## [Work instruction]
Copy exactly the lines of the material below that run from the one containing "### [Reakcje](https://news.ycombinator.com/item?id=41089161)" through the one containing "- „Użytkownicy chwalą". Copy no other lines.

## [Data extract]
——————

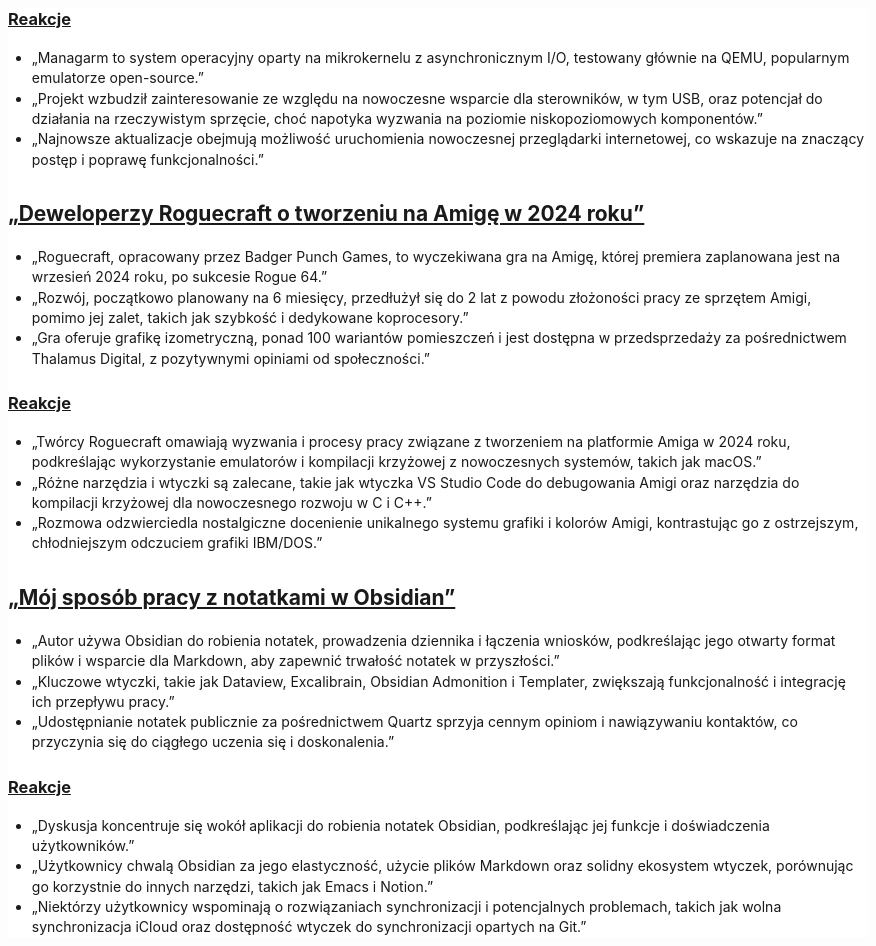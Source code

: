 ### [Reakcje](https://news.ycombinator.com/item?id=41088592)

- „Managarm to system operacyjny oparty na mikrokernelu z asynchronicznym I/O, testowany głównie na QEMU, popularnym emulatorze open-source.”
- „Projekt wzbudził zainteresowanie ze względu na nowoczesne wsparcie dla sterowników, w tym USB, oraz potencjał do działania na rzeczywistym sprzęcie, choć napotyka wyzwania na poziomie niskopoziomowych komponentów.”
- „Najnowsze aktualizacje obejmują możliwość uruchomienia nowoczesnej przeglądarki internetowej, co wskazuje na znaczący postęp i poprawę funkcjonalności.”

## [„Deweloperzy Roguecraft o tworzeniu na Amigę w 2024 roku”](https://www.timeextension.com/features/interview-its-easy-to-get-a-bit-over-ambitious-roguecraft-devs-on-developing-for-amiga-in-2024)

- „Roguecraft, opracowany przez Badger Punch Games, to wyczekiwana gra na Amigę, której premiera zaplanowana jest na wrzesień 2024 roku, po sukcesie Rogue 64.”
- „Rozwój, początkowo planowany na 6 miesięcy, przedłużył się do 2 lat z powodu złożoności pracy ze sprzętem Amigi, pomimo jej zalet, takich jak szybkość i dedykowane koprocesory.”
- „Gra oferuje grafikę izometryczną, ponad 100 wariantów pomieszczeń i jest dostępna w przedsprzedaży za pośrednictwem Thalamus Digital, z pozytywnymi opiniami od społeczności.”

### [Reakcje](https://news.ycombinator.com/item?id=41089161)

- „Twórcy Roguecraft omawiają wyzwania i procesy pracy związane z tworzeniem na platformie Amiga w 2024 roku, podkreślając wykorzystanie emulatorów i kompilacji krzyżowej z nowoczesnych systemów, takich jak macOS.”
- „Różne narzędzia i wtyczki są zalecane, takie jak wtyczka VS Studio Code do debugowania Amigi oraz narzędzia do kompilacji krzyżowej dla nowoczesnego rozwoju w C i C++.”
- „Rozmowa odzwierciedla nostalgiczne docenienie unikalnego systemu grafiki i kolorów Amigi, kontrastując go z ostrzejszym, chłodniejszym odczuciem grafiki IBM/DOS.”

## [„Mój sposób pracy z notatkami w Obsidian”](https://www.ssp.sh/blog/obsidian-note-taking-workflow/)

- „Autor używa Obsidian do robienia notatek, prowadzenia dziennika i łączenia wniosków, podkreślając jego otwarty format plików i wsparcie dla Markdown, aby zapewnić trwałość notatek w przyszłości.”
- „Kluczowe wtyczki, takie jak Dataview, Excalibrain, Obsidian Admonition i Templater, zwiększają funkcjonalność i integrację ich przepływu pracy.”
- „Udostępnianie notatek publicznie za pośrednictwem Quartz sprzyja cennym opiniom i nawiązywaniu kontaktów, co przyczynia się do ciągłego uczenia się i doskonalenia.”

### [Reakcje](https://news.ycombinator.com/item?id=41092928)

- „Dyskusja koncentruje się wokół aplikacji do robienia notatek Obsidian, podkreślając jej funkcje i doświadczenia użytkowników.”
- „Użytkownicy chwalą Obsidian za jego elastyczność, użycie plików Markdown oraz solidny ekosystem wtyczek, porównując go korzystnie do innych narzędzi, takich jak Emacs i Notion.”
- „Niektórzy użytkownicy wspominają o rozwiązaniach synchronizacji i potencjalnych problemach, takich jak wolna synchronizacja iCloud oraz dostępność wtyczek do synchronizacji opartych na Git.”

——————

## [Answer to the problem]
### [Reakcje](https://news.ycombinator.com/item?id=41089161)

- „Twórcy Roguecraft omawiają wyzwania i procesy pracy związane z tworzeniem na platformie Amiga w 2024 roku, podkreślając wykorzystanie emulatorów i kompilacji krzyżowej z nowoczesnych systemów, takich jak macOS.”
- „Różne narzędzia i wtyczki są zalecane, takie jak wtyczka VS Studio Code do debugowania Amigi oraz narzędzia do kompilacji krzyżowej dla nowoczesnego rozwoju w C i C++.”
- „Rozmowa odzwierciedla nostalgiczne docenienie unikalnego systemu grafiki i kolorów Amigi, kontrastując go z ostrzejszym, chłodniejszym odczuciem grafiki IBM/DOS.”

## [„Mój sposób pracy z notatkami w Obsidian”](https://www.ssp.sh/blog/obsidian-note-taking-workflow/)

- „Autor używa Obsidian do robienia notatek, prowadzenia dziennika i łączenia wniosków, podkreślając jego otwarty format plików i wsparcie dla Markdown, aby zapewnić trwałość notatek w przyszłości.”
- „Kluczowe wtyczki, takie jak Dataview, Excalibrain, Obsidian Admonition i Templater, zwiększają funkcjonalność i integrację ich przepływu pracy.”
- „Udostępnianie notatek publicznie za pośrednictwem Quartz sprzyja cennym opiniom i nawiązywaniu kontaktów, co przyczynia się do ciągłego uczenia się i doskonalenia.”

### [Reakcje](https://news.ycombinator.com/item?id=41092928)

- „Dyskusja koncentruje się wokół aplikacji do robienia notatek Obsidian, podkreślając jej funkcje i doświadczenia użytkowników.”
- „Użytkownicy chwalą Obsidian za jego elastyczność, użycie plików Markdown oraz solidny ekosystem wtyczek, porównując go korzystnie do innych narzędzi, takich jak Emacs i Notion.”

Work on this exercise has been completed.